AOSSIE-Org · Shubhamx404 · Mar 6, 2026 · coderabbitai · Mar 6, 2026
diff --git a/openverifiablellm/utils.py b/openverifiablellm/utils.py
@@ -206,6 +206,12 @@ def extract_text_from_xml(input_path):
     logger.info("Preprocessing complete. Output saved to %s", output_path)
     generate_manifest(input_path,output_path)
 
+    # Automatically generate ZKP proofs for the processed text chunks
+    proofs_dir = output_dir / "proofs"
+    logger.info("Generating ZKP-compatible Merkle proofs for verification pipelines...")
+    num_proofs = export_all_merkle_proofs(output_path, proofs_dir, MERKLE_CHUNK_SIZE_BYTES)
+    logger.info("Successfully exported %d ZKP proofs to %s", num_proofs, proofs_dir)
+
 # generate data manifest
 def generate_manifest(raw_path, processed_path):
     raw_path = Path(raw_path)
@@ -244,10 +250,12 @@ def export_merkle_proof(
     proof: List[Tuple[str, bool]],
     chunk_index: int,
     chunk_size: int,
+    merkle_root: str,
     output_path: Union[str, Path]
 ) -> None:
     """
     Export Merkle proof to a JSON file for portable verification.

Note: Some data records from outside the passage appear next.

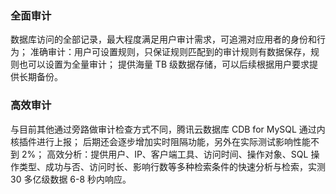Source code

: ### 全面审计
数据库访问的全部记录，最大程度满足用户审计需求，可追溯对应用者的身份和行为；准确审计：用户可设置规则，只保证规则匹配到的审计规则有数据保存，规则也可以设置为全量审计；
提供海量 TB 级数据存储，可以后续根据用户要求提供长期备份。### 高效审计
与目前其他通过旁路做审计检查方式不同，腾讯云数据库 CDB for MySQL 通过内核插件进行上报；
后期还会逐步增加实时阻隔功能，另外在实际测试影响性能不到 2%；高效分析：提供用户、IP、客户端工具、访问时间、操作对象、SQL 操作类型、成功与否、访问时长、影响行数等多种检索条件的快速分析与检索，实测 30 多亿级数据 6-8 秒内响应。










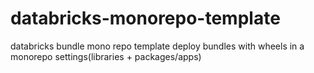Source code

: # databricks-monorepo-template
databricks bundle mono repo template deploy bundles with wheels  in a monorepo settings(libraries + packages/apps)
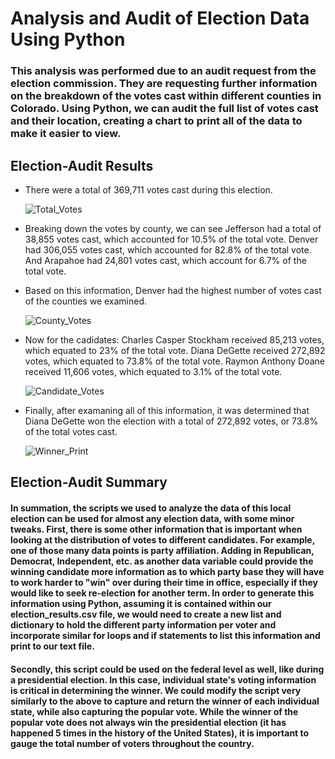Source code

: # Analysis and Audit of Election Data Using Python

### This analysis was performed due to an audit request from the election commission. They are requesting further information on the breakdown of the votes cast within different counties in Colorado. Using Python, we can audit the full list of votes cast and their location, creating a chart to print all of the data to make it easier to view. 

## Election-Audit Results

- There were a total of 369,711 votes cast during this election.

  ![Total_Votes](https://user-images.githubusercontent.com/81929616/117553653-c970ff80-b020-11eb-8a22-50007a3b5852.PNG)

- Breaking down the votes by county, we can see Jefferson had a total of 38,855 votes cast, which accounted for 10.5% of the total vote. Denver had 306,055 votes cast, which accounted for 82.8% of the total vote. And Arapahoe had 24,801 votes cast, which account for 6.7% of the total vote.
- Based on this information, Denver had the highest number of votes cast of the counties we examined.

  ![County_Votes](https://user-images.githubusercontent.com/81929616/117553834-bb6fae80-b021-11eb-8a4c-98556092bb02.PNG)

- Now for the cadidates: Charles Casper Stockham received 85,213 votes, which equated to 23% of the total vote. Diana DeGette received 272,892 votes, which equated to 73.8% of the total vote. Raymon Anthony Doane received 11,606 votes, which equated to 3.1% of the total vote.

  ![Candidate_Votes](https://user-images.githubusercontent.com/81929616/117553929-57011f00-b022-11eb-93d0-5e011652cdfe.PNG)

- Finally, after examaning all of this information, it was determined that Diana DeGette won the election with a total of 272,892 votes, or 73.8% of the total votes cast.

  ![Winner_Print](https://user-images.githubusercontent.com/81929616/117553948-80ba4600-b022-11eb-9fc7-299527d68a83.PNG)

## Election-Audit Summary

#### In summation, the scripts we used to analyze the data of this local election can be used for almost any election data, with some minor tweaks. First, there is some other information that is important when looking at the distribution of votes to different candidates. For example, one of those many data points is party affiliation. Adding in Republican, Democrat, Independent, etc. as another data variable could provide the winning candidate more information as to which party base they will have to work harder to "win" over during their time in office, especially if they would like to seek re-election for another term. In order to generate this information using Python, assuming it is contained within our election_results.csv file, we would need to create a new list and dictionary to hold the different party information per voter and incorporate similar for loops and if statements to list this information and print to our text file.

#### Secondly, this script could be used on the federal level as well, like during a presidential election. In this case, individual state's voting information is critical in determining the winner. We could modify the script very similarly to the above to capture and return the winner of each individual state, while also capturing the popular vote. While the winner of the popular vote does not always win the presidential election (it has happened 5 times in the history of the United States), it is important to gauge the total number of voters throughout the country. 
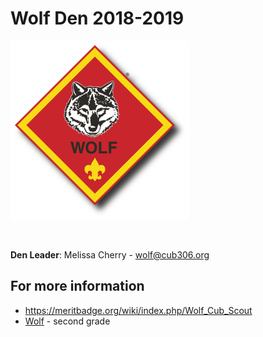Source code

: # Wolf Den 2018-2019 #

![alt text](../../images/dens/wolf.png "cub scout wolf rank")

<br clear="both">

**Den Leader**: Melissa Cherry - [wolf@cub306.org](mailto:wolf@cub306.org)

## For more information ##

* https://meritbadge.org/wiki/index.php/Wolf_Cub_Scout
* [Wolf](https://cubscouts.org/library/welcome-to-wolf-cub-scouting/) - second grade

+    Structured into public_inputs and witness for Zero-Knowledge Proof (ZKP) compatibility.
     """
 
     if chunk_size <= 0:
@@ -260,9 +268,14 @@ def export_merkle_proof(
         raise ValueError("chunk_index must be non-negative")
 
     data = {
-        "chunk_index": chunk_index,
-        "chunk_size": chunk_size,
-        "proof": proof,
+        "public_inputs": {
+            "merkle_root": merkle_root,
+            "chunk_index": chunk_index,
+            "chunk_size": chunk_size,
+        },
+        "witness": {
+            "sibling_hashes": proof,
+        }
     }
 
     output_path = Path(output_path)
@@ -280,14 +293,91 @@ def load_merkle_proof(
     with proof_path.open("r", encoding="utf-8") as f:
         return json.load(f)
 
+def export_all_merkle_proofs(
+    file_path: Union[str, Path],
+    output_dir: Union[str, Path],
+    chunk_size: int = MERKLE_CHUNK_SIZE_BYTES
+) -> int:
+    """
+    Efficiently generate and export Merkle proofs for all chunks of a file.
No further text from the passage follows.